A bicycle is usually understood as a vehicle, but in this project it becomes something more precise: a method of attention.

To travel by bicycle is to move at a speed between walking and driving. It is fast enough to cross regions, but slow enough to notice the texture of roads, the incline of hills, the smell of dry grass, the position of a fountain, the sound of traffic approaching from behind.

This middle speed changes perception.

In a car, the landscape often becomes scenery. On foot, the world may become too slow for a long route. On a bicycle, the body remains exposed, but the distance can still accumulate. The cyclist belongs both to the road and to the landscape around it.

The bicycle also makes the traveler vulnerable. There is no metal shell, no air conditioning, no guaranteed separation from weather or traffic. A small error in judgment can become dangerous. A wrong turn can cost time, water, and strength.

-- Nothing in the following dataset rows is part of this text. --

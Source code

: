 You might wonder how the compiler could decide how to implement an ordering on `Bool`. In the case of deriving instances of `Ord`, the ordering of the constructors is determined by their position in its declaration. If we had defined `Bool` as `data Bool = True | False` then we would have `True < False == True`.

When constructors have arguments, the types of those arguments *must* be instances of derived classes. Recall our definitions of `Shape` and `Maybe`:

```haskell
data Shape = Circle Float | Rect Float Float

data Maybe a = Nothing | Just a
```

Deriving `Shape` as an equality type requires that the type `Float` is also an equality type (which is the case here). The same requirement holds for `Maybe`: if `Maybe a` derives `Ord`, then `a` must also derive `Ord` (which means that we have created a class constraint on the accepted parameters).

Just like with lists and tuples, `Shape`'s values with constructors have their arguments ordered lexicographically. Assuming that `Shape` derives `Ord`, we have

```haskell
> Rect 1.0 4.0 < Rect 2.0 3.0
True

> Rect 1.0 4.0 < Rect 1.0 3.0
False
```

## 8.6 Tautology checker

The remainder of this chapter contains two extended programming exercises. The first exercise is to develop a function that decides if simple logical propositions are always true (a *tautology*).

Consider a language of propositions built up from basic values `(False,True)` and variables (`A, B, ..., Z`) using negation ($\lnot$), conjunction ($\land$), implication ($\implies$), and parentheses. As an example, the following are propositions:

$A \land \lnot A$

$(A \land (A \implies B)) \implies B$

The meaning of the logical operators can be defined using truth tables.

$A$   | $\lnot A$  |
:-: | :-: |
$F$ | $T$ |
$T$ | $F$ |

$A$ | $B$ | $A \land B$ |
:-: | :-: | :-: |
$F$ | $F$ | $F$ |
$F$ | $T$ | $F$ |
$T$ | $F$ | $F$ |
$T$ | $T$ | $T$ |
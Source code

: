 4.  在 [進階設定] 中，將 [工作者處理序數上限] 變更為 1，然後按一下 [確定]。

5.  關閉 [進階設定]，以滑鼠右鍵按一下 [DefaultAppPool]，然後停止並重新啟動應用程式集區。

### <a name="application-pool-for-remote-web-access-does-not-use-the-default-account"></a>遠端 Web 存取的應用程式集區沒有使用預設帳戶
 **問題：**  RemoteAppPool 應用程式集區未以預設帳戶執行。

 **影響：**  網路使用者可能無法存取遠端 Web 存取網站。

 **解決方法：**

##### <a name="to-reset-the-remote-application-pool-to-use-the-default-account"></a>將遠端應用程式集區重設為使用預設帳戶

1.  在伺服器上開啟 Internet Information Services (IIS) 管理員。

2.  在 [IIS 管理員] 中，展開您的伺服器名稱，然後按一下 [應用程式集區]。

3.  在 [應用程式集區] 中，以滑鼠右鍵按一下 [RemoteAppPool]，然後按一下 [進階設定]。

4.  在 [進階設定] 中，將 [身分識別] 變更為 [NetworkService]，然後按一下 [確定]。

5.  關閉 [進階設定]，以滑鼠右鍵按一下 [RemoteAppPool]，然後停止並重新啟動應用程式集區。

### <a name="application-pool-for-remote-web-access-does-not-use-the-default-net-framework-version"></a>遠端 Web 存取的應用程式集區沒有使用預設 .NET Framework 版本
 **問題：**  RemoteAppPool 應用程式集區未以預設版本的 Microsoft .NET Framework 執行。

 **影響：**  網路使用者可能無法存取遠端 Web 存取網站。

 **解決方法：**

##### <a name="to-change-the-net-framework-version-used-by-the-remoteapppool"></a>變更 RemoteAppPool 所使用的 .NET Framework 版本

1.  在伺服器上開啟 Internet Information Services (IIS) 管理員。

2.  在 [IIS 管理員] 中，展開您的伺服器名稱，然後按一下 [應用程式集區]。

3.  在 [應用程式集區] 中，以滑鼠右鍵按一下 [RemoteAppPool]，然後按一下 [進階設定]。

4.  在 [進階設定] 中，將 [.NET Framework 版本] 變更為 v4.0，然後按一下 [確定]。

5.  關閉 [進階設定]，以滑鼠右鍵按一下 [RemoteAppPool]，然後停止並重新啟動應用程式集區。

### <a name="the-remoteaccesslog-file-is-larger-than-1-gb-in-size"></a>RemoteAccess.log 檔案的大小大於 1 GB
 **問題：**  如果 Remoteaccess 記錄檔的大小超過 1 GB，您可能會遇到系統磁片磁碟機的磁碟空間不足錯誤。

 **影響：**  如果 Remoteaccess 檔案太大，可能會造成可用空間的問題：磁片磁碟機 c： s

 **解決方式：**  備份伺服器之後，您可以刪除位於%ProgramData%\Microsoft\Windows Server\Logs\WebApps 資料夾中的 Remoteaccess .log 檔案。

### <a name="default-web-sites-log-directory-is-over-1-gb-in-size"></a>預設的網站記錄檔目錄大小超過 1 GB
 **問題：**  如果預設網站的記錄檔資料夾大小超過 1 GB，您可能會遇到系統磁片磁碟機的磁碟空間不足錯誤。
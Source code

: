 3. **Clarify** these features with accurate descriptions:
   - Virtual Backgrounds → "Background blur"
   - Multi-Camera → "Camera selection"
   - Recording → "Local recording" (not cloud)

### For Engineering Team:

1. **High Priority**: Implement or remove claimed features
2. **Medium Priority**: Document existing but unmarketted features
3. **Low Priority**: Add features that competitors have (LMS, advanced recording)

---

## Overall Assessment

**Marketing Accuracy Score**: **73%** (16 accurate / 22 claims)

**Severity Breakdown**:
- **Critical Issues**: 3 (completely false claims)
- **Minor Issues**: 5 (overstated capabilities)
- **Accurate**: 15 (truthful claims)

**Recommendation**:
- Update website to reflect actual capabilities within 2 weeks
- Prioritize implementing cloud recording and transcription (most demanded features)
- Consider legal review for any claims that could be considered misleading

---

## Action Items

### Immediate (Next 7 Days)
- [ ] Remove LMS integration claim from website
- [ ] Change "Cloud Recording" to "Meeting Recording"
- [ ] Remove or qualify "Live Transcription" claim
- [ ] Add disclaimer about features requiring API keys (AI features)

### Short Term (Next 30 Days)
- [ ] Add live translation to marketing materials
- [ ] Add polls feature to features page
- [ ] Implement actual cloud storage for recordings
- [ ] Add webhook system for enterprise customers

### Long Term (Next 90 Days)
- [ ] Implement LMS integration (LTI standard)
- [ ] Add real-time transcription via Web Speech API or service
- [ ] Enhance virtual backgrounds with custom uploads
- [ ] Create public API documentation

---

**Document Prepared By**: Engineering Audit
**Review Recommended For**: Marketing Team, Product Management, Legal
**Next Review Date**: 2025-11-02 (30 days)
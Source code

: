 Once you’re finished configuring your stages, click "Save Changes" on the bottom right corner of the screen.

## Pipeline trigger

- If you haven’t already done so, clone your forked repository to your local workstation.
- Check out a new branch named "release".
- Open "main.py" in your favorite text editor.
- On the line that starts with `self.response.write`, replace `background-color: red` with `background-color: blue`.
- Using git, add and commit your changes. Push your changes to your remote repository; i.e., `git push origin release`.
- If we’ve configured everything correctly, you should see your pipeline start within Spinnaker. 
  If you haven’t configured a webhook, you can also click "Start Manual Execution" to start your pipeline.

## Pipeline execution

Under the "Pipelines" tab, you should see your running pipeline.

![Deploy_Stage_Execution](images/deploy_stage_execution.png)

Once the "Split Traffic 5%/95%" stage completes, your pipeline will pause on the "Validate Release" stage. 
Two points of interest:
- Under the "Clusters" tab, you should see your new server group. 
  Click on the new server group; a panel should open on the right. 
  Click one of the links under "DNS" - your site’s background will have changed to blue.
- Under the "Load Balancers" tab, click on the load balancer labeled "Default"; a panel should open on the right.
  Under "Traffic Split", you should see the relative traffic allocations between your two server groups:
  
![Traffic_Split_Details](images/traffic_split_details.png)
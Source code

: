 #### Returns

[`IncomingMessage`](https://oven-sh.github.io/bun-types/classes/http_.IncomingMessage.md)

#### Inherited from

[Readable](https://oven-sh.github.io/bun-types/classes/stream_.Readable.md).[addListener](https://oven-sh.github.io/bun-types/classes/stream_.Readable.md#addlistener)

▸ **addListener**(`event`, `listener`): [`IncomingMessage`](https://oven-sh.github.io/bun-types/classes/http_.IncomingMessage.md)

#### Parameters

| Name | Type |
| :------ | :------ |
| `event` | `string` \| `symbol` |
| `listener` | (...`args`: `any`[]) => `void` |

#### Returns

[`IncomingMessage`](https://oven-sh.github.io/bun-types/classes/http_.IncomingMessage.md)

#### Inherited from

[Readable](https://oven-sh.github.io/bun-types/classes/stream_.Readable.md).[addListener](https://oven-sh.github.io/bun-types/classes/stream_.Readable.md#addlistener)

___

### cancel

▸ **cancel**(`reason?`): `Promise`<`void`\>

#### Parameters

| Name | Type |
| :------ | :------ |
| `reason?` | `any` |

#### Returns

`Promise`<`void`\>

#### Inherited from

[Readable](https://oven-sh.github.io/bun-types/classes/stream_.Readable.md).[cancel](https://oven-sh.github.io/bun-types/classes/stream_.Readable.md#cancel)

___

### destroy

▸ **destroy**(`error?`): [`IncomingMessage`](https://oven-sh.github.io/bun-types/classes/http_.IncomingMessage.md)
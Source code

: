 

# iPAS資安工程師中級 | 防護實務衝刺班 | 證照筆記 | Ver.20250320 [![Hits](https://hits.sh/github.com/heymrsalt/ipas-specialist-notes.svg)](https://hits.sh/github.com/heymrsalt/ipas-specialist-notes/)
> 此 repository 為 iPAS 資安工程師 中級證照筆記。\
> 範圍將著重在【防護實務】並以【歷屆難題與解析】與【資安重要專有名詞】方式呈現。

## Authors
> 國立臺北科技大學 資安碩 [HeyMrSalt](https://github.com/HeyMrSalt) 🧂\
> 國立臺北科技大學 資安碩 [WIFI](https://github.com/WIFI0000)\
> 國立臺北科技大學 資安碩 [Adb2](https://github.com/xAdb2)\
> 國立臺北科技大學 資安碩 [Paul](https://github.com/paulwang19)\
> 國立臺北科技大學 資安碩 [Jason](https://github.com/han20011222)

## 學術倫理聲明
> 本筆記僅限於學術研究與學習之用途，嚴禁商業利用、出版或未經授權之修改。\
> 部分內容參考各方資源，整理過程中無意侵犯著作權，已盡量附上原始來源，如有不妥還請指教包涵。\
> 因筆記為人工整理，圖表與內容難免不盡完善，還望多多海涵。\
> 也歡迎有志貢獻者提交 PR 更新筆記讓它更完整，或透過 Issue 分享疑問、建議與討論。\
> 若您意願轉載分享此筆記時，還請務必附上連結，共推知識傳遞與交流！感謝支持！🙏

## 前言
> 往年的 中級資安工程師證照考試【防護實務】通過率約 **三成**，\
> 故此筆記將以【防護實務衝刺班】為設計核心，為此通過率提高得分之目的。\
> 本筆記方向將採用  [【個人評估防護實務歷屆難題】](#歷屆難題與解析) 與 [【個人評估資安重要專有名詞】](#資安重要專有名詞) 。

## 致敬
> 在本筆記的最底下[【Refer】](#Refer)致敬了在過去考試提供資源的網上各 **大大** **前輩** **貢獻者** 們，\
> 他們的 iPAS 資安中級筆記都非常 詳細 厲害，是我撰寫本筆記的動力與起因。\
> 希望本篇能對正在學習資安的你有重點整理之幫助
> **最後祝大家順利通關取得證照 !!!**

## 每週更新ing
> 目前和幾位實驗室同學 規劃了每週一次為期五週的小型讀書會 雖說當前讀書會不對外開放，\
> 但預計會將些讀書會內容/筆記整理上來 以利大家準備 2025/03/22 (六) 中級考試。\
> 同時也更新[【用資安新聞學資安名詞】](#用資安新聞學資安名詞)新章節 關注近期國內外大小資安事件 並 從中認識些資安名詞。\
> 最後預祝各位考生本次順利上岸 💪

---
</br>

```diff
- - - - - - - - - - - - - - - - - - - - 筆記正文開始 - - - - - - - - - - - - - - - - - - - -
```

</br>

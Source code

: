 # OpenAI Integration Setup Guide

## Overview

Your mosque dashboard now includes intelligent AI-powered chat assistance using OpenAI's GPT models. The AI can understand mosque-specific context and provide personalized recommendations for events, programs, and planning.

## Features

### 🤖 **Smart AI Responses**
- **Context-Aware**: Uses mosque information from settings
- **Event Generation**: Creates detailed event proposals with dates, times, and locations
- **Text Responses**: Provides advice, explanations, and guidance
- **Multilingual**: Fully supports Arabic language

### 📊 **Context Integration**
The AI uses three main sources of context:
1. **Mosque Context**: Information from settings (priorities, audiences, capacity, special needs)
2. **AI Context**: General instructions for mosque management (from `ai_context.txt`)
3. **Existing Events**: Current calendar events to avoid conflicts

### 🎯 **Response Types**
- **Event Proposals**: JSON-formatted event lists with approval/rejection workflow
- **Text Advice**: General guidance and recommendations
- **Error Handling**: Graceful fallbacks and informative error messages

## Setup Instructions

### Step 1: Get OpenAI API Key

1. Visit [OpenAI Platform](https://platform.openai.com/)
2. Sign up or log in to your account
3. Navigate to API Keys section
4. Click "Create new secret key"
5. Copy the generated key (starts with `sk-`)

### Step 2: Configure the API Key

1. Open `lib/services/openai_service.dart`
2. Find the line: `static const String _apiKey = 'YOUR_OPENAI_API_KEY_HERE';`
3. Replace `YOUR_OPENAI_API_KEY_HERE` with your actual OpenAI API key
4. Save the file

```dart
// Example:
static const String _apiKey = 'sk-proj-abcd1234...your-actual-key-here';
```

Because of this vulnerability, the cyclist learns to notice small things. Shade matters. Road surface matters. A shop sign matters. A person’s gesture matters. A dog, a truck, a water tap, a patch of gravel, or a line of trees can change the meaning of a day.

In the Via Francigena archive, the bicycle appears again and again in the photographs. It is leaned against walls, guardrails, signs, churches, fields, and village streets. It is both object and witness.

The bicycle records the journey before the camera does. Its bags show the weight of dependence. Its position shows where the traveler was allowed to stop. Its presence turns a landscape into a lived situation.

For this reason, the bicycle is not only transport in this project. It is a way of seeing.